Page:Dostoïevski - Journal d’un ecrivain.djvu/436

Cette page a été validée par deux contributeurs.
432
JOURNAL D’UN ÉCRIVAIN

IV


LE RÊVE D’UN DRÔLE D’HOMME
(RÉCIT FANTASTIQUE)


I


Je suis un drôle d’homme. Maintenant, on me traite de fou. Ce serait pour moi une sorte d’avancement en grade, si je ne continuais à passer pour aussi drôle qu’auparavant.

Il faut dire qu’aujourd’hui je ne me fâche plus des plaisanteries. Je suis plutôt amusé quand on rit de moi. Je rirais même franchement, comme les autres, si je ne voyais avec tristesse que les moqueurs ne connaissent pas la Vérité, que je connais, moi.
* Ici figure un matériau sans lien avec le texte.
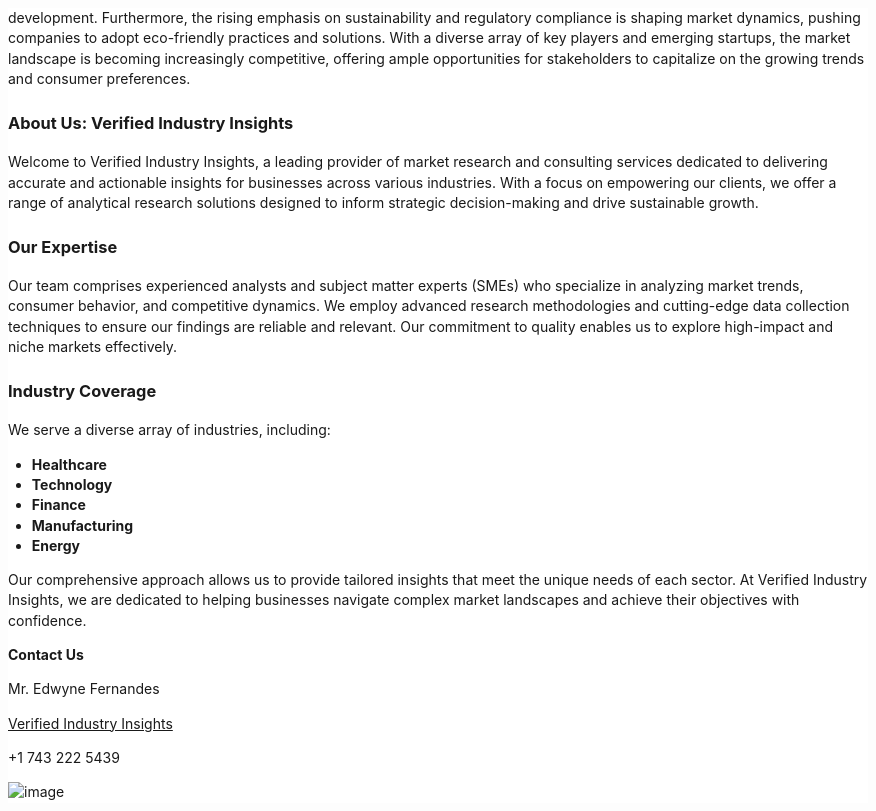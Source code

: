 development. Furthermore, the rising emphasis on sustainability and regulatory compliance is shaping market dynamics, pushing companies to adopt eco-friendly practices and solutions. With a diverse array of key players and emerging startups, the market landscape is becoming increasingly competitive, offering ample opportunities for stakeholders to capitalize on the growing trends and consumer preferences.</p><h3>About Us: Verified Industry Insights</h3><p>Welcome to Verified Industry Insights, a leading provider of market research and consulting services dedicated to delivering accurate and actionable insights for businesses across various industries. With a focus on empowering our clients, we offer a range of analytical research solutions designed to inform strategic decision-making and drive sustainable growth.</p><h3>Our Expertise</h3><p>Our team comprises experienced analysts and subject matter experts (SMEs) who specialize in analyzing market trends, consumer behavior, and competitive dynamics. We employ advanced research methodologies and cutting-edge data collection techniques to ensure our findings are reliable and relevant. Our commitment to quality enables us to explore high-impact and niche markets effectively.</p><h3>Industry Coverage</h3><p>We serve a diverse array of industries, including:</p><ul><li><strong>Healthcare</strong></li><li><strong>Technology</strong></li><li><strong>Finance</strong></li><li><strong>Manufacturing</strong></li><li><strong>Energy</strong></li></ul><p>Our comprehensive approach allows us to provide tailored insights that meet the unique needs of each sector. At Verified Industry Insights, we are dedicated to helping businesses navigate complex market landscapes and achieve their objectives with confidence.</p><p><strong>Contact Us</strong></p><p>Mr. Edwyne Fernandes</p><p><a href="https://www.verifiedindustryinsights.com/">Verified Industry Insights</a></p><p>+1 743 222 5439</p>
![image](https://github.com/user-attachments/assets/9f38c275-651f-4e00-bfd5-45a3b3221d9b)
Et il est bien pénible d’être seul à connaître la Vérité. Mais ils ne comprendront pas ; non ! ils ne comprendront pas !

Naguère, je souffrais beaucoup de sembler drôle à tout le monde. Je ne faisais pas que « sembler drôle, je l’étais. J’avais été drôle depuis ma naissance et, dès l’âge de 7 ans, je savais que j’étais drôle. Plus j’ai appris à l’école, plus j’ai étudié à l’Université, plus j’ai été convaincu que j’étais drôle. Si bien que toutes les sciences que j’ai apprises n’avaient pour but, et n’ont eu pour résultat, que de me conforter dans cette idée que j’étais drôle.

Il en était de même dans la vie courante que dans mes études. Chaque année, j’étais plus conscient de ma drôlerie, de ma bizarrerie à tous les points de vue. Tout le monde se moquait de moi, mais personne ne se doutait qu’il y avait un homme qui savait, mieux que n’importe qui, que j’étais drôle, et que cet homme c’était moi. Ce fut par ma faute, du reste, qu’on ne le sut pas.